§ **Data in this exercise**:
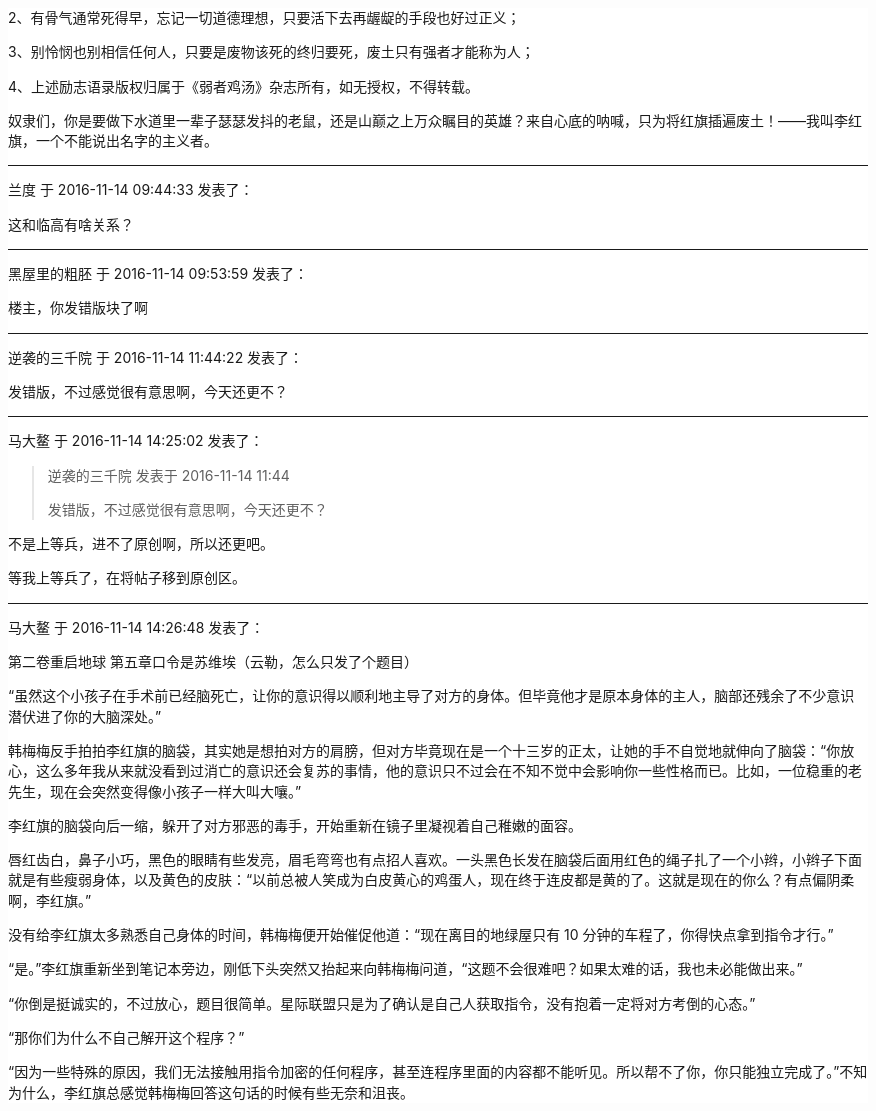 2、有骨气通常死得早，忘记一切道德理想，只要活下去再龌龊的手段也好过正义；

3、别怜悯也别相信任何人，只要是废物该死的终归要死，废土只有强者才能称为人；

4、上述励志语录版权归属于《弱者鸡汤》杂志所有，如无授权，不得转载。

奴隶们，你是要做下水道里一辈子瑟瑟发抖的老鼠，还是山巅之上万众瞩目的英雄？来自心底的呐喊，只为将红旗插遍废土！——我叫李红旗，一个不能说出名字的主义者。

---

兰度 于 2016-11-14 09:44:33 发表了：

这和临高有啥关系？

---

黑屋里的粗胚 于 2016-11-14 09:53:59 发表了：

楼主，你发错版块了啊

---

逆袭的三千院 于 2016-11-14 11:44:22 发表了：

发错版，不过感觉很有意思啊，今天还更不？

---

马大鳌 于 2016-11-14 14:25:02 发表了：

> 逆袭的三千院 发表于 2016-11-14 11:44
>
> 发错版，不过感觉很有意思啊，今天还更不？

不是上等兵，进不了原创啊，所以还更吧。

等我上等兵了，在将帖子移到原创区。

---

马大鳌 于 2016-11-14 14:26:48 发表了：

第二卷重启地球 第五章口令是苏维埃（云勒，怎么只发了个题目）

“虽然这个小孩子在手术前已经脑死亡，让你的意识得以顺利地主导了对方的身体。但毕竟他才是原本身体的主人，脑部还残余了不少意识潜伏进了你的大脑深处。”

韩梅梅反手拍拍李红旗的脑袋，其实她是想拍对方的肩膀，但对方毕竟现在是一个十三岁的正太，让她的手不自觉地就伸向了脑袋：“你放心，这么多年我从来就没看到过消亡的意识还会复苏的事情，他的意识只不过会在不知不觉中会影响你一些性格而已。比如，一位稳重的老先生，现在会突然变得像小孩子一样大叫大嚷。”

李红旗的脑袋向后一缩，躲开了对方邪恶的毒手，开始重新在镜子里凝视着自己稚嫩的面容。

唇红齿白，鼻子小巧，黑色的眼睛有些发亮，眉毛弯弯也有点招人喜欢。一头黑色长发在脑袋后面用红色的绳子扎了一个小辫，小辫子下面就是有些瘦弱身体，以及黄色的皮肤：“以前总被人笑成为白皮黄心的鸡蛋人，现在终于连皮都是黄的了。这就是现在的你么？有点偏阴柔啊，李红旗。”

没有给李红旗太多熟悉自己身体的时间，韩梅梅便开始催促他道：“现在离目的地绿屋只有 10 分钟的车程了，你得快点拿到指令才行。”

“是。”李红旗重新坐到笔记本旁边，刚低下头突然又抬起来向韩梅梅问道，“这题不会很难吧？如果太难的话，我也未必能做出来。”

“你倒是挺诚实的，不过放心，题目很简单。星际联盟只是为了确认是自己人获取指令，没有抱着一定将对方考倒的心态。”

“那你们为什么不自己解开这个程序？”

“因为一些特殊的原因，我们无法接触用指令加密的任何程序，甚至连程序里面的内容都不能听见。所以帮不了你，你只能独立完成了。”不知为什么，李红旗总感觉韩梅梅回答这句话的时候有些无奈和沮丧。
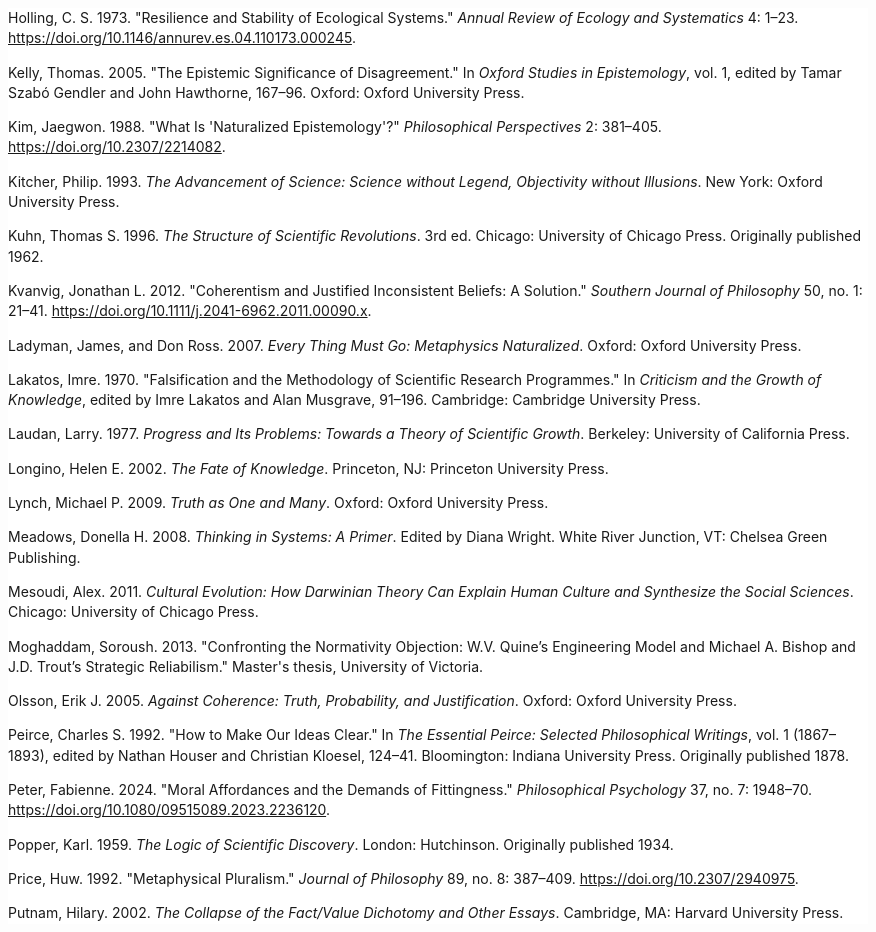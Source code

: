 Holling, C. S. 1973. "Resilience and Stability of Ecological Systems." *Annual Review of Ecology and Systematics* 4: 1–23. https://doi.org/10.1146/annurev.es.04.110173.000245.

Kelly, Thomas. 2005. "The Epistemic Significance of Disagreement." In *Oxford Studies in Epistemology*, vol. 1, edited by Tamar Szabó Gendler and John Hawthorne, 167–96. Oxford: Oxford University Press.

Kim, Jaegwon. 1988. "What Is 'Naturalized Epistemology'?" *Philosophical Perspectives* 2: 381–405. https://doi.org/10.2307/2214082.

Kitcher, Philip. 1993. *The Advancement of Science: Science without Legend, Objectivity without Illusions*. New York: Oxford University Press.

Kuhn, Thomas S. 1996. *The Structure of Scientific Revolutions*. 3rd ed. Chicago: University of Chicago Press. Originally published 1962.

Kvanvig, Jonathan L. 2012. "Coherentism and Justified Inconsistent Beliefs: A Solution." *Southern Journal of Philosophy* 50, no. 1: 21–41. https://doi.org/10.1111/j.2041-6962.2011.00090.x.

Ladyman, James, and Don Ross. 2007. *Every Thing Must Go: Metaphysics Naturalized*. Oxford: Oxford University Press.

Lakatos, Imre. 1970. "Falsification and the Methodology of Scientific Research Programmes." In *Criticism and the Growth of Knowledge*, edited by Imre Lakatos and Alan Musgrave, 91–196. Cambridge: Cambridge University Press.

Laudan, Larry. 1977. *Progress and Its Problems: Towards a Theory of Scientific Growth*. Berkeley: University of California Press.

Longino, Helen E. 2002. *The Fate of Knowledge*. Princeton, NJ: Princeton University Press.

Lynch, Michael P. 2009. *Truth as One and Many*. Oxford: Oxford University Press.

Meadows, Donella H. 2008. *Thinking in Systems: A Primer*. Edited by Diana Wright. White River Junction, VT: Chelsea Green Publishing.

Mesoudi, Alex. 2011. *Cultural Evolution: How Darwinian Theory Can Explain Human Culture and Synthesize the Social Sciences*. Chicago: University of Chicago Press.

Moghaddam, Soroush. 2013. "Confronting the Normativity Objection: W.V. Quine’s Engineering Model and Michael A. Bishop and J.D. Trout’s Strategic Reliabilism." Master's thesis, University of Victoria.

Olsson, Erik J. 2005. *Against Coherence: Truth, Probability, and Justification*. Oxford: Oxford University Press.

Peirce, Charles S. 1992. "How to Make Our Ideas Clear." In *The Essential Peirce: Selected Philosophical Writings*, vol. 1 (1867–1893), edited by Nathan Houser and Christian Kloesel, 124–41. Bloomington: Indiana University Press. Originally published 1878.

Peter, Fabienne. 2024. "Moral Affordances and the Demands of Fittingness." *Philosophical Psychology* 37, no. 7: 1948–70. https://doi.org/10.1080/09515089.2023.2236120.

Popper, Karl. 1959. *The Logic of Scientific Discovery*. London: Hutchinson. Originally published 1934.

Price, Huw. 1992. "Metaphysical Pluralism." *Journal of Philosophy* 89, no. 8: 387–409. https://doi.org/10.2307/2940975.

Putnam, Hilary. 2002. *The Collapse of the Fact/Value Dichotomy and Other Essays*. Cambridge, MA: Harvard University Press.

§ **Work instruction**:
Where the string "Naturalized" occurs in a line above, count that line, and report solely the final figure.

§ **Result**:
2